Data shown START

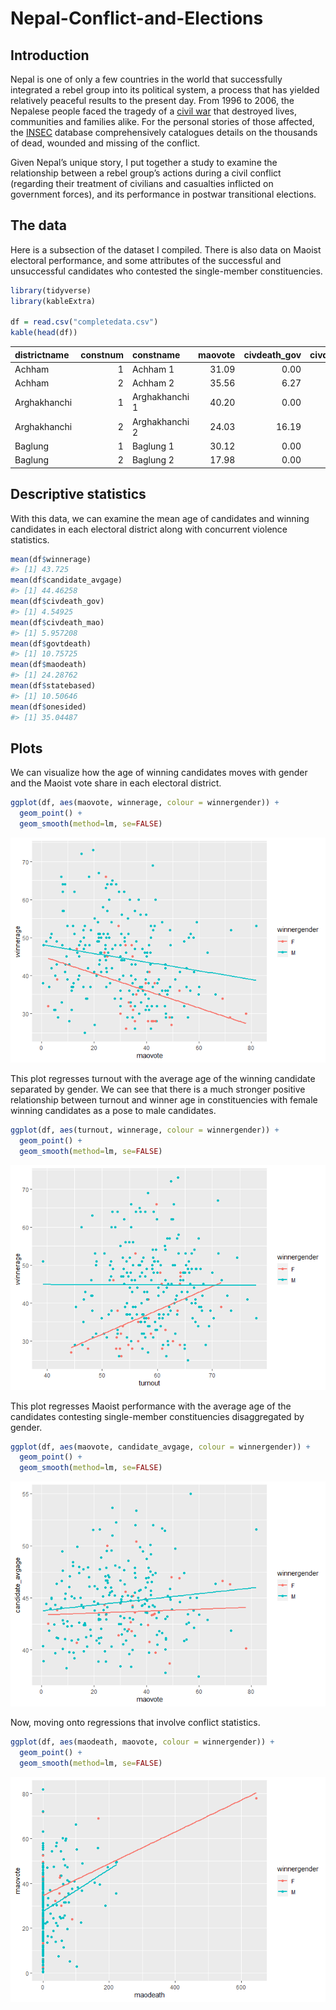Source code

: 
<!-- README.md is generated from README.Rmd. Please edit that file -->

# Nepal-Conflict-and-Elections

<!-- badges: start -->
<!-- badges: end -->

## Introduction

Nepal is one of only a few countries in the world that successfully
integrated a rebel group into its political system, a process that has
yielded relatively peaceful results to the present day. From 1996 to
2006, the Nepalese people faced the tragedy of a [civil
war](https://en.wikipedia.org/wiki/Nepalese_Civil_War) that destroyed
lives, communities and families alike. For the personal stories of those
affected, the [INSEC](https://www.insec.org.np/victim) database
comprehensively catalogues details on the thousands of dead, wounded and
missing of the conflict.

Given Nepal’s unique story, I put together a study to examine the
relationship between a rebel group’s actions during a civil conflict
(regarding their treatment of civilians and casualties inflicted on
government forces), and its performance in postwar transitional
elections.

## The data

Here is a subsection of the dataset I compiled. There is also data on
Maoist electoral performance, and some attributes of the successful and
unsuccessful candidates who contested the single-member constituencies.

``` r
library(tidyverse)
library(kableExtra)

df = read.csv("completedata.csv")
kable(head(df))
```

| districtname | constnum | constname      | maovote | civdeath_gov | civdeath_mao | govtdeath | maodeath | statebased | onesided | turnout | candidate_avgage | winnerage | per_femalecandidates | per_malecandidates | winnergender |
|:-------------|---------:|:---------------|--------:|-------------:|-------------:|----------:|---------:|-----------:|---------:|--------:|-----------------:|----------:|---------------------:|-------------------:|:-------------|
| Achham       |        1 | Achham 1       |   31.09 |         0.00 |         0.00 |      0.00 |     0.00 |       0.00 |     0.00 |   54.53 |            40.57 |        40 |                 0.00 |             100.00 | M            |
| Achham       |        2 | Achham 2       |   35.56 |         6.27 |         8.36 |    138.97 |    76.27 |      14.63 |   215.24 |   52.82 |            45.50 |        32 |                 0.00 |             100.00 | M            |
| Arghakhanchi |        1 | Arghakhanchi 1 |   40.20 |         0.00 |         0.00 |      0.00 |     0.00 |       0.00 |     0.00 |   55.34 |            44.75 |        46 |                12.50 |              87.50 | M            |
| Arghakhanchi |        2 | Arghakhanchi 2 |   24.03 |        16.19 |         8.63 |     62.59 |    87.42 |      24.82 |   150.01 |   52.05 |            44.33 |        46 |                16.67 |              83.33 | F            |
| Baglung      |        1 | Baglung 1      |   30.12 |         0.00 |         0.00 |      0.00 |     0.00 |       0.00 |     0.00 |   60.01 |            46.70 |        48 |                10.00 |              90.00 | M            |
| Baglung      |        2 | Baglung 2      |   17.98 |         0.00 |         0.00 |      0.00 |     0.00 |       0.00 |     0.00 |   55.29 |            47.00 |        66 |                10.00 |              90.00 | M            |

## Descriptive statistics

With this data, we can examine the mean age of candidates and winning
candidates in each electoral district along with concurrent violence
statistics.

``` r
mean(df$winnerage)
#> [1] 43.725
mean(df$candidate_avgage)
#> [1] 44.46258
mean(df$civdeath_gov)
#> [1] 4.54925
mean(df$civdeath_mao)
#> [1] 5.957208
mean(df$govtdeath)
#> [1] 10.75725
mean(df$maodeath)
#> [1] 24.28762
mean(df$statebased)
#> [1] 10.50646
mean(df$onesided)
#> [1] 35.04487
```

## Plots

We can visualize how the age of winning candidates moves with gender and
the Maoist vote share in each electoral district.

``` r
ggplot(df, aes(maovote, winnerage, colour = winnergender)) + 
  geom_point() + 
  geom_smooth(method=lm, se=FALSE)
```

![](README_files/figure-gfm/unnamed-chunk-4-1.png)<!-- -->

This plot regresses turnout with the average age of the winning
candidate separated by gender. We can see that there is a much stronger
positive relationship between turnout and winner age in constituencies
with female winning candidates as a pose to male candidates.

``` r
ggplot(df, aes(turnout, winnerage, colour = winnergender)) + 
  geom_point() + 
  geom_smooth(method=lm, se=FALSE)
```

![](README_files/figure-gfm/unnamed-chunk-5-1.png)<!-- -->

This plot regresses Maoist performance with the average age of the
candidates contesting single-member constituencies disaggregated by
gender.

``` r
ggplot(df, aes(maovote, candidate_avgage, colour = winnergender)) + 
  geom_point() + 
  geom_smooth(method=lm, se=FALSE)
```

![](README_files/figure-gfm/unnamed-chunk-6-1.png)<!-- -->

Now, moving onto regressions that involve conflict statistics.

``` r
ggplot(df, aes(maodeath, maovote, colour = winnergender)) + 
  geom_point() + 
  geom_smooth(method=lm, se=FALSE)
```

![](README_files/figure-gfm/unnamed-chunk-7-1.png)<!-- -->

Data shown END

In the material above, find every line that has the string "between" and pull those lines out.

relationship between a rebel group’s actions during a civil conflict
positive relationship between turnout and winner age in constituencies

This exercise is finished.